Bang-up Weekend pt. 2

We went to see the Kehinde Wiley: Columbus exhibit at the Columbus Museum of Art this weekend, and we were treated to a surprise. I had forgotten that the Richard Avedon photographic exhibit was still there. Come to think of it, it was the last day of that installation. But, back to Kehinde Wiley. (I will dedicate tomorrow's post to Richard Avedon) As we approached the exhibit, we saw a video monitor which showed the work Wiley and his assistants did to prepare the models, and it also showed preliminary sketches done with graphite. When we entered the ornately decorated room where the paintings were, we were hit by multiple blasts of varying shades of pink, green, blue, orange, and red jumping off each of the 8 foot canvases.

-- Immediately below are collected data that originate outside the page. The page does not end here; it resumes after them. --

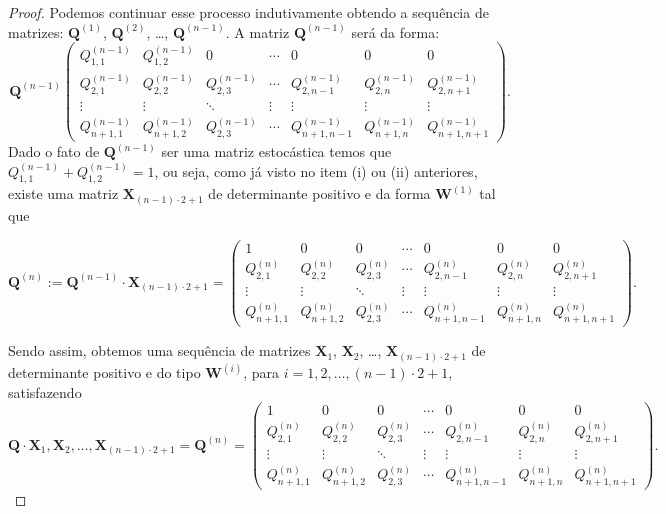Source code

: \documentclass[twoside,openright,titlepage,numbers=noenddot,headinclude,  lineheaders footinclude=true,cleardoublepage=empty,
                                BCOR=5mm,paper=a4,fontsize=12pt ]{scrbook}
\theoremstyle{definition}
\begin{document}
\begin{proof}
Podemos continuar esse processo indutivamente obtendo a 
sequência de matrizes: $\mathbf{Q}^{(1)}$, $\mathbf{Q}^{(2)}$,
\ldots, $\mathbf{Q}^{(n-1)}$.
A matriz $\mathbf{Q}^{(n-1)}$ será da forma:
\[
\mathbf{Q}^{(n-1)}
\begin{pmatrix}
Q^{(n-1)}_{1,1} & Q^{(n-1)}_{1,2} &0 &  \cdots & 0 & 0&0\\
Q^{(n-1)}_{2,1} & Q^{(n-1)}_{2,2} &Q^{(n-1)}_{2,3} & \cdots &
 Q^{(n-1)}_{2,n-1}&
 Q^{(n-1)}_{2,n}&
Q^{(n-1)}_{2,n+1}\\
\vdots & \vdots & \ddots & \vdots & \vdots & \vdots & \vdots \\
Q^{(n-1)}_{n+1,1} & Q^{(n-1)}_{n+1,2} & Q^{(n-1)}_{2,3} & 
\cdots & Q^{(n-1)}_{n+1,n-1}&
 Q^{(n-1)}_{n+1,n} &
Q^{(n-1)}_{n+1,n+1}
\end{pmatrix}
.
\]
Dado o fato de $\mathbf{Q}^{(n-1)}$ ser uma matriz estocástica
temos que 
$Q_{1,1}^{(n-1)} + Q_{1, 2}^{(n-1)} = 1$, 
ou seja, como já visto no item (i) ou (ii) anteriores, existe
uma matriz $\mathbf{X}_{(n-1) \cdot 2  + 1}$ de determinante
positivo e da forma $\mathbf{W}^{(1)}$ tal que

\[
\mathbf{Q}^{(n)} := 
\mathbf{Q}^{(n-1)} \cdot \mathbf{X}_{(n-1) \cdot 2  + 1} =
\begin{pmatrix}
1 & 0 &0 &  \cdots & 0 & 0&0\\
Q^{(n)}_{2,1} & Q^{(n)}_{2,2} &Q^{(n)}_{2,3} & \cdots &
 Q^{(n)}_{2,n-1}&
 Q^{(n)}_{2,n}&
Q^{(n)}_{2,n+1}\\
\vdots & \vdots & \ddots & \vdots & \vdots & \vdots & \vdots \\
Q^{(n)}_{n+1,1} & Q^{(n)}_{n+1,2} & Q^{(n)}_{2,3} & 
\cdots & Q^{(n)}_{n+1,n-1}&
 Q^{(n)}_{n+1,n} &
Q^{(n)}_{n+1,n+1}
\end{pmatrix}
.
\]

Sendo assim, obtemos uma sequência de matrizes $\mathbf{X}_1$,
$\mathbf{X}_2$, \ldots, $\mathbf{X}_{(n-1) \cdot 2  + 1}$
de determinante positivo e do tipo $\mathbf{W}^{(i)}$,
para $i = 1, 2, \ldots, (n-1)\cdot 2 +1$, satisfazendo
\[
\mathbf{Q} \cdot \mathbf{X}_1,
\mathbf{X}_2, \ldots, \mathbf{X}_{(n-1) \cdot 2  + 1}=
\mathbf{Q}^{(n)} = 
\begin{pmatrix}
1 & 0 &0 &  \cdots & 0 & 0&0\\
Q^{(n)}_{2,1} & Q^{(n)}_{2,2} &Q^{(n)}_{2,3} & \cdots &
 Q^{(n)}_{2,n-1}&
 Q^{(n)}_{2,n}&
Q^{(n)}_{2,n+1}\\
\vdots & \vdots & \ddots & \vdots & \vdots & \vdots & \vdots \\
Q^{(n)}_{n+1,1} & Q^{(n)}_{n+1,2} & Q^{(n)}_{2,3} & 
\cdots & Q^{(n)}_{n+1,n-1}&
 Q^{(n)}_{n+1,n} &
Q^{(n)}_{n+1,n+1}
\end{pmatrix}
.
\]

\end{proof}
\end{document}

Images of black males (all inhabitants of Columbus, Ohio) in curious poses evoked thoughts of B-Boy stances, and Hip-Hop bravado, while each individual was clothed in bright and colorful garb, showing off name brands, and expensive jewelry, expressing their importance, and affluence. (Bling, if you will) Each painting's subject was surrounded by expressive flowers and designs which were reminiscent of paintings which are centuries old, adding to the over the top feeling/attitude of the Bling subculture. What was interesting was, all these paintings were reinterpretations of Renaissance and Baroque paintings. The originals were paintings of significant, affluent, and historical people (the titles of each reinterpretation are the names of the individuals in the original portraits) holding the poses Wiley chose to place HIS subjects in. Nearly all the individuals within the old school paintings were dressed in finery and had jewelry, and expensive accessories which expressed THEIR social standing and affluence. It was cool to see elements of Hip-Hop and Renaissance culture blur and overlap, making for a very interesting dichotomy.
Check out Kehinde Wiley's work at the Columbus Museum of Art, or just do a web search at KehindeWiley.com, and Kehinde Wiley Columbus.
It is well worth the time, and you just may learn something about Hip-Hop, and the Baroque era of painting.